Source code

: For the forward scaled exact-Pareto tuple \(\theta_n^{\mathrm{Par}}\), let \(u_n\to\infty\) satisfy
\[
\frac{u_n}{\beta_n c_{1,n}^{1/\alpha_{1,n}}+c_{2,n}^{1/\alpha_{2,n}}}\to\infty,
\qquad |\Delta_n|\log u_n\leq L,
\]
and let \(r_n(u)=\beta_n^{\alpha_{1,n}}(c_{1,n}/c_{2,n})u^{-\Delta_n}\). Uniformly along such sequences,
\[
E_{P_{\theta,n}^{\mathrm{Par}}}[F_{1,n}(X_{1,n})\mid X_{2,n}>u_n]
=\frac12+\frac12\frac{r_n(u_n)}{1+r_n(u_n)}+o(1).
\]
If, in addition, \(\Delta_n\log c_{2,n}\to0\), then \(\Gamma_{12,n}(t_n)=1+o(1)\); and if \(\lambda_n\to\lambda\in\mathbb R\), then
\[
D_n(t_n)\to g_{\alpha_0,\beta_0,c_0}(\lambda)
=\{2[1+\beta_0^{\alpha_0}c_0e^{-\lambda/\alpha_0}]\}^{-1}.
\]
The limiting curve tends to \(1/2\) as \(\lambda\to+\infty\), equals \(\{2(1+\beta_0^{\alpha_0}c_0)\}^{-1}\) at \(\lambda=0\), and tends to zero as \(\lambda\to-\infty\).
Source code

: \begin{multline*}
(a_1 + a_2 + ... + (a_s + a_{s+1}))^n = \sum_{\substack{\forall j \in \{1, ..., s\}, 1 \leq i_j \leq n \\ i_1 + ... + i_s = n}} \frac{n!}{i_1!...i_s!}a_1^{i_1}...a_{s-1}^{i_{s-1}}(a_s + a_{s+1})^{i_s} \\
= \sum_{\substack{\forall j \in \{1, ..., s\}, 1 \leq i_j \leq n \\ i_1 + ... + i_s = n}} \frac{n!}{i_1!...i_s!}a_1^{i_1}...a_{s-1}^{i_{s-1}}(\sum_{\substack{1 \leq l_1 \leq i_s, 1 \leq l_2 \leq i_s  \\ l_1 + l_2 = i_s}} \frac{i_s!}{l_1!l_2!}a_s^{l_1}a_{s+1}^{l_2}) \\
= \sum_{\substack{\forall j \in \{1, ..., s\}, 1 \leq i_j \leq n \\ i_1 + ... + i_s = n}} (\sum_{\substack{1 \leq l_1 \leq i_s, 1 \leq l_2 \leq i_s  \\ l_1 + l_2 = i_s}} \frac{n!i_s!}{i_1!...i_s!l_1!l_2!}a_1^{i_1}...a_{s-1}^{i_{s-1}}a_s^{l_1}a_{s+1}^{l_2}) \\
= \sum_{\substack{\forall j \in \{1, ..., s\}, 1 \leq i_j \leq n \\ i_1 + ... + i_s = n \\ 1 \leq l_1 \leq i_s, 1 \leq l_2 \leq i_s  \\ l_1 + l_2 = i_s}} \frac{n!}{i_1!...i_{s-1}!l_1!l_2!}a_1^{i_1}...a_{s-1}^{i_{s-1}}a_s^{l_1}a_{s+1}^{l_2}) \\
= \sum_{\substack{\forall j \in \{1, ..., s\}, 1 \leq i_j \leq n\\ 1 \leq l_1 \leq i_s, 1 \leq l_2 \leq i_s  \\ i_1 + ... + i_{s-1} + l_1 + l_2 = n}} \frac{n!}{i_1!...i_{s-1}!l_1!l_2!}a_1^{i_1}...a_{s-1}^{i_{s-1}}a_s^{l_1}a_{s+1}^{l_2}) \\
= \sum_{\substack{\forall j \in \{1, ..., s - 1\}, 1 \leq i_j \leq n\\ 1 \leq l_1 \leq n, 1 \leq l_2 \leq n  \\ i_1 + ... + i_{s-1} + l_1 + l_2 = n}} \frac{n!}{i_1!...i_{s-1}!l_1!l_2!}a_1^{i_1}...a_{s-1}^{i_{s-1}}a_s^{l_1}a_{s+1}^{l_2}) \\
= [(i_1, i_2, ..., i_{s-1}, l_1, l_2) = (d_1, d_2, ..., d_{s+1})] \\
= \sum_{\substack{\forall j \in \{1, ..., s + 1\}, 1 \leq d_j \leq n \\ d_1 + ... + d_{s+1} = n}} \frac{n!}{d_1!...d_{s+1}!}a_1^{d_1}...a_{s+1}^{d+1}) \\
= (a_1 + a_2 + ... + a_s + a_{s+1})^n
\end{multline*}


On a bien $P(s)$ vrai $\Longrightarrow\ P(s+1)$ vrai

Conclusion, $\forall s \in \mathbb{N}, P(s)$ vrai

* * *

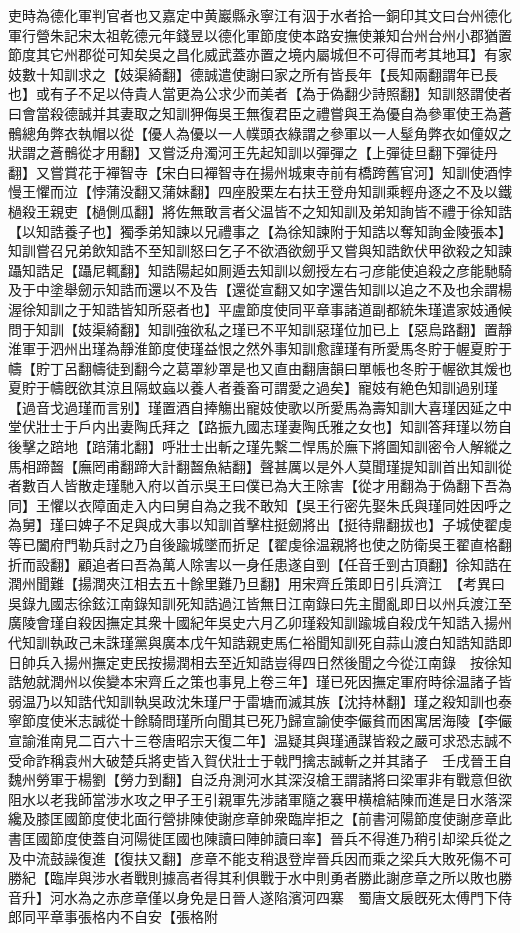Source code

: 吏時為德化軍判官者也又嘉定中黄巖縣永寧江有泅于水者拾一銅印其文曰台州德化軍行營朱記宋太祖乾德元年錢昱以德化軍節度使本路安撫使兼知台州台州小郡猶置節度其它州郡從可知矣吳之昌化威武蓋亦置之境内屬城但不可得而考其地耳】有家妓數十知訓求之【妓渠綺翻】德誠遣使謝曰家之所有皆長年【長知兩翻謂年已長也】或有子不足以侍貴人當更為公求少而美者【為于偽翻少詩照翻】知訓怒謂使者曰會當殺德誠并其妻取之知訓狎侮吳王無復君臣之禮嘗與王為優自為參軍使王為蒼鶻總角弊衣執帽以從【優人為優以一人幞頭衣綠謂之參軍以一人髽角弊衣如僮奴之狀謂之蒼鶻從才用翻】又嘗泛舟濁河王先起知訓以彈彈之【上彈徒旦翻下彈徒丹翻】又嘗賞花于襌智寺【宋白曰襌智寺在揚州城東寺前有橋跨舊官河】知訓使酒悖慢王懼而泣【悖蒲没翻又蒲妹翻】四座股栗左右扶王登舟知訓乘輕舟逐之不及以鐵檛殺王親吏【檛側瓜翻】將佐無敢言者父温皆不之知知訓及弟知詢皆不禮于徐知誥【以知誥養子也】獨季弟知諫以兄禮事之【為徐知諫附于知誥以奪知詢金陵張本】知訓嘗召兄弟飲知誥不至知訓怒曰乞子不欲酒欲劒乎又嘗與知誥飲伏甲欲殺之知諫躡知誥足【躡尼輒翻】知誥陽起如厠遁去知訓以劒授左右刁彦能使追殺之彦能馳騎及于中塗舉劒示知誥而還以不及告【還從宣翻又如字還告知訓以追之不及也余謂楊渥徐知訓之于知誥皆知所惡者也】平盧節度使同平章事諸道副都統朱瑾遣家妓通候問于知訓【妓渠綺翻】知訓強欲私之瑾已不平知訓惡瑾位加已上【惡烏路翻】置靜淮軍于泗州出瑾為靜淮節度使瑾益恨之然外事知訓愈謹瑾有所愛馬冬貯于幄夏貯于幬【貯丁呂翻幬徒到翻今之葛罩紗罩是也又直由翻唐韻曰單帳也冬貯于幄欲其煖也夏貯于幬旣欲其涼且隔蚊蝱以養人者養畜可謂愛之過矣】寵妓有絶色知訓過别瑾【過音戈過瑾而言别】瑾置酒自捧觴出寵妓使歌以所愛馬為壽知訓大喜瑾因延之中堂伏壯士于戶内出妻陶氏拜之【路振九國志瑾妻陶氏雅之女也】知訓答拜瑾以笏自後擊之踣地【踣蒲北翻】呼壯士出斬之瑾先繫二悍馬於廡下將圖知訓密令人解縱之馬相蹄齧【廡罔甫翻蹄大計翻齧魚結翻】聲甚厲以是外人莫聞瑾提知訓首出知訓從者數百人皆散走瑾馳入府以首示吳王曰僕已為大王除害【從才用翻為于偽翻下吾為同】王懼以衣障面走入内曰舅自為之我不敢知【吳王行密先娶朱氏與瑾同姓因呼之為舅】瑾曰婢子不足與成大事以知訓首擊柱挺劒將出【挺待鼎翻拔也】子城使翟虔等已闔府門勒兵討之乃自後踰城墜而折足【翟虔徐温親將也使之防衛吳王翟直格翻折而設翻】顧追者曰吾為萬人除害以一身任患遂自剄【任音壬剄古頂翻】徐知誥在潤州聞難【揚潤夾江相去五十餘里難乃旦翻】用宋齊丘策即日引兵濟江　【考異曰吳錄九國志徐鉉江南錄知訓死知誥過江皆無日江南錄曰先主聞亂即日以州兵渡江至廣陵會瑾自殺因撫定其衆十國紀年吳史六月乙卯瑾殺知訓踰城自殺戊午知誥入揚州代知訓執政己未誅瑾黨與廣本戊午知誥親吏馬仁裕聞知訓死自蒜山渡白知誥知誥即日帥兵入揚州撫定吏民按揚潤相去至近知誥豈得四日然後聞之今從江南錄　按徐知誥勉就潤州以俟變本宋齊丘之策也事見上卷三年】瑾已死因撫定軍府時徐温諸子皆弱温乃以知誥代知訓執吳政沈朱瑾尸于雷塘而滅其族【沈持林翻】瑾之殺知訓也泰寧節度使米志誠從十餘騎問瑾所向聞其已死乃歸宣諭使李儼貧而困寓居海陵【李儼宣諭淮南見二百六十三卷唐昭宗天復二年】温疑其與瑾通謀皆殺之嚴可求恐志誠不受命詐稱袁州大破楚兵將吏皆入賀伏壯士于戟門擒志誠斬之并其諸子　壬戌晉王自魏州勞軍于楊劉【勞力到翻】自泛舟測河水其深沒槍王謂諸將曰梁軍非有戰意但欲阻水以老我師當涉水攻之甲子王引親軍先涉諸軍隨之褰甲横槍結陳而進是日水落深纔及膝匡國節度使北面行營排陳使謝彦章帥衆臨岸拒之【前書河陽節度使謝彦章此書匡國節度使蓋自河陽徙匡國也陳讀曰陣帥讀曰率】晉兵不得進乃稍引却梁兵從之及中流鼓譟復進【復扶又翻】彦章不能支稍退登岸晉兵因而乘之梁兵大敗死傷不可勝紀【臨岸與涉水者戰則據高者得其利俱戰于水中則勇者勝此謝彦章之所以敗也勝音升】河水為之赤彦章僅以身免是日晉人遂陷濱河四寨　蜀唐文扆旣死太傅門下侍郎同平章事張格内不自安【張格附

...

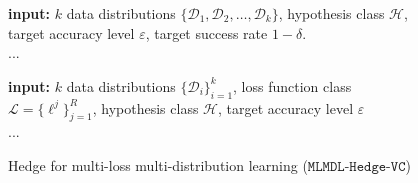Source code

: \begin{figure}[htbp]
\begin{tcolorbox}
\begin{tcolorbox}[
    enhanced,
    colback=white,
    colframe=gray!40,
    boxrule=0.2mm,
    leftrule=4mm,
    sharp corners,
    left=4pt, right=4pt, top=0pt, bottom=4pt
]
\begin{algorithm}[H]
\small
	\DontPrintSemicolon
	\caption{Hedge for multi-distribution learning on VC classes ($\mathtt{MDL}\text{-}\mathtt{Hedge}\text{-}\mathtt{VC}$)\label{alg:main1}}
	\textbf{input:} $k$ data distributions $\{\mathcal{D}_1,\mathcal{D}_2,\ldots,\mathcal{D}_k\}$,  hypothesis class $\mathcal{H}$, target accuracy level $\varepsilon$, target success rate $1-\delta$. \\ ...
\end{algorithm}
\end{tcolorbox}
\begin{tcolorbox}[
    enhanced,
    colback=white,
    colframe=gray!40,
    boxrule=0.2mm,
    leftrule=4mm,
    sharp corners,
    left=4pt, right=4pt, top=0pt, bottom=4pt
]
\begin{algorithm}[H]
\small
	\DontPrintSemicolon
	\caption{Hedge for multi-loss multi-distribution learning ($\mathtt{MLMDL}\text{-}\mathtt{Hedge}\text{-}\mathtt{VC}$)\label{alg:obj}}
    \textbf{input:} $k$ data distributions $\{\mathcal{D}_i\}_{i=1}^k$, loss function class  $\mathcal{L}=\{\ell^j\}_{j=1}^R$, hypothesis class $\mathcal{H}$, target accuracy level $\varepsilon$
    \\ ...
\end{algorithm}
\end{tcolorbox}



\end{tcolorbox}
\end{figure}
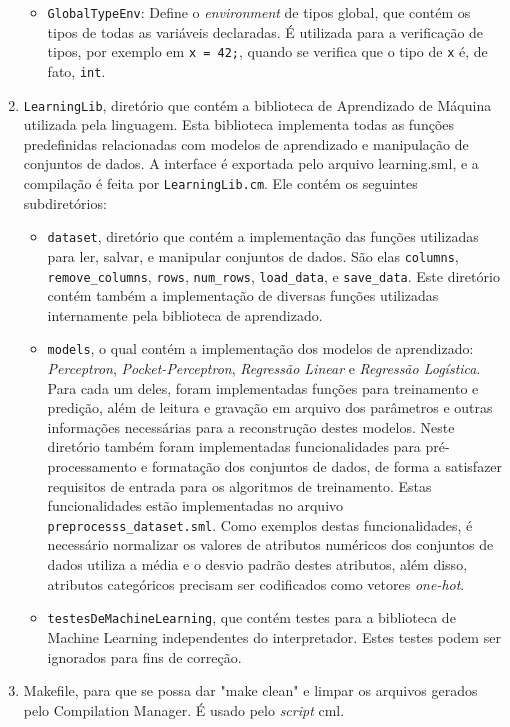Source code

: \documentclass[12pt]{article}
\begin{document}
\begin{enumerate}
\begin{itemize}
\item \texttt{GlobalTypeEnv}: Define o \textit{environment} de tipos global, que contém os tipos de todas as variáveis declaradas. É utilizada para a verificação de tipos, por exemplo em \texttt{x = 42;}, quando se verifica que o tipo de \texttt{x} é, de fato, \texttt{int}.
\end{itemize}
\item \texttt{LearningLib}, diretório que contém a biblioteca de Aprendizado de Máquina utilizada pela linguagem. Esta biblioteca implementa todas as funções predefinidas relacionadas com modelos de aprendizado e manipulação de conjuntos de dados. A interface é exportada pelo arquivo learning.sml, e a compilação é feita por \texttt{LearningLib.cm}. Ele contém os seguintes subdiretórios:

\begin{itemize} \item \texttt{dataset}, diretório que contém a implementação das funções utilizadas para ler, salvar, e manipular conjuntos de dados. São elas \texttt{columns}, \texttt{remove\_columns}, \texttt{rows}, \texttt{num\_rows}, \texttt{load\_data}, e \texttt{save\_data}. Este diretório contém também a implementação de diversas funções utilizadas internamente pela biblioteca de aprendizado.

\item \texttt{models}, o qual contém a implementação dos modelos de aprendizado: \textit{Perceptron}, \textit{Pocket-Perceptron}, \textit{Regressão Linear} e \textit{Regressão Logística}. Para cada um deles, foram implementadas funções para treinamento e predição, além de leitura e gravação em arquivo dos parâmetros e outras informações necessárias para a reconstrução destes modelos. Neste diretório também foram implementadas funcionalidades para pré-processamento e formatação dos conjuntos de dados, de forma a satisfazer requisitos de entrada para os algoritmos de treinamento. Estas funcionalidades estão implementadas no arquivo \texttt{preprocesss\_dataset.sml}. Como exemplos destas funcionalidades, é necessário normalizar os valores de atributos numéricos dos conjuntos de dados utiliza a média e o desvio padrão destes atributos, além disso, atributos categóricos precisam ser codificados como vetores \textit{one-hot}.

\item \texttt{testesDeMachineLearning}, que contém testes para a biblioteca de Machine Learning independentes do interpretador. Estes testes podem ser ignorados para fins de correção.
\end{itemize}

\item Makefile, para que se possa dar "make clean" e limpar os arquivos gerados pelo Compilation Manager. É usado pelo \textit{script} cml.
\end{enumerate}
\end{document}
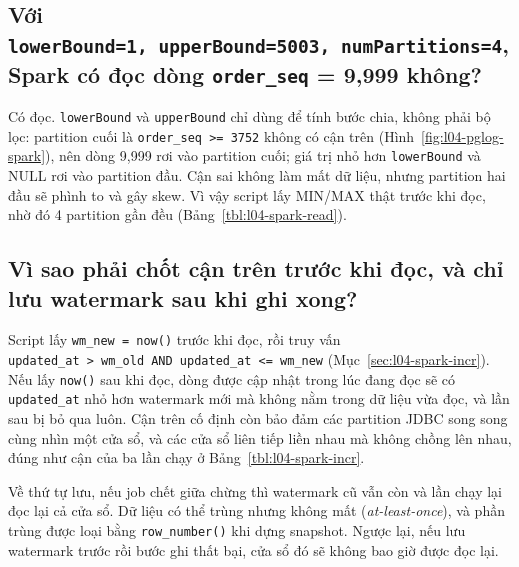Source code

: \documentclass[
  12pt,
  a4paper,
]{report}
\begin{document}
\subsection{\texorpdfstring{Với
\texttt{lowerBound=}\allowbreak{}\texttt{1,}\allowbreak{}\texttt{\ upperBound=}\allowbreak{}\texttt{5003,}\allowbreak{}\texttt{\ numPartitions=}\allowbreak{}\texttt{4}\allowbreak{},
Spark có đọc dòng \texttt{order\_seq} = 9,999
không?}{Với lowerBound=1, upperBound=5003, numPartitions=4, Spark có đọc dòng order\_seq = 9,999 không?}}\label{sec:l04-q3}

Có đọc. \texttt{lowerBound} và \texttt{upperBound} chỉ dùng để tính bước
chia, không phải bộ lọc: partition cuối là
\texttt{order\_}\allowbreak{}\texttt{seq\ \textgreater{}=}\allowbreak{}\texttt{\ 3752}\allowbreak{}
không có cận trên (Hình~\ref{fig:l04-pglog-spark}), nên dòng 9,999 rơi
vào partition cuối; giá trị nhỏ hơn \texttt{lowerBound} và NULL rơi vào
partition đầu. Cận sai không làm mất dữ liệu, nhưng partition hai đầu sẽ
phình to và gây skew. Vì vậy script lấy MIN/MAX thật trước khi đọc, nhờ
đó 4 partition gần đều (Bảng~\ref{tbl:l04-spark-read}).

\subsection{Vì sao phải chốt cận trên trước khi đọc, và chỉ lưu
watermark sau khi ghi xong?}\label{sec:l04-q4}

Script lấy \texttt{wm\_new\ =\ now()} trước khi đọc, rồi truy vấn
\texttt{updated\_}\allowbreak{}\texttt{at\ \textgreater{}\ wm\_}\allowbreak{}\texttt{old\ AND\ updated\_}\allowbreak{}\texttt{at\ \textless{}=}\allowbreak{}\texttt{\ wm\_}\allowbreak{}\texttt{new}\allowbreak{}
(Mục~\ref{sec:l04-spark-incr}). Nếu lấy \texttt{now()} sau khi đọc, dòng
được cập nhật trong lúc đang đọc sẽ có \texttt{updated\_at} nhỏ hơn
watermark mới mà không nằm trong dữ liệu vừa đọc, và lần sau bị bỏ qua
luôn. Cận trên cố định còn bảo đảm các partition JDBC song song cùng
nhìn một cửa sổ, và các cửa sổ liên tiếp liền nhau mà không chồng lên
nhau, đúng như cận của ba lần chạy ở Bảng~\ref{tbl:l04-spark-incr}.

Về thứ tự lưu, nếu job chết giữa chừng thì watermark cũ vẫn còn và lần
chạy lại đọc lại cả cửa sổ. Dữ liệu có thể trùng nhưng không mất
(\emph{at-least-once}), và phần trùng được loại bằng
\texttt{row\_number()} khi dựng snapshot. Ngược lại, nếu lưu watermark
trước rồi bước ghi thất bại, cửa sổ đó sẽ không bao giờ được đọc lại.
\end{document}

## Required work:
Go through the entries above and copy out every line that includes the word "mathrm".

## Answer box:
: For the forward scaled exact-Pareto tuple \(\theta_n^{\mathrm{Par}}\), let \(u_n\to\infty\) satisfy
E_{P_{\theta,n}^{\mathrm{Par}}}[F_{1,n}(X_{1,n})\mid X_{2,n}>u_n]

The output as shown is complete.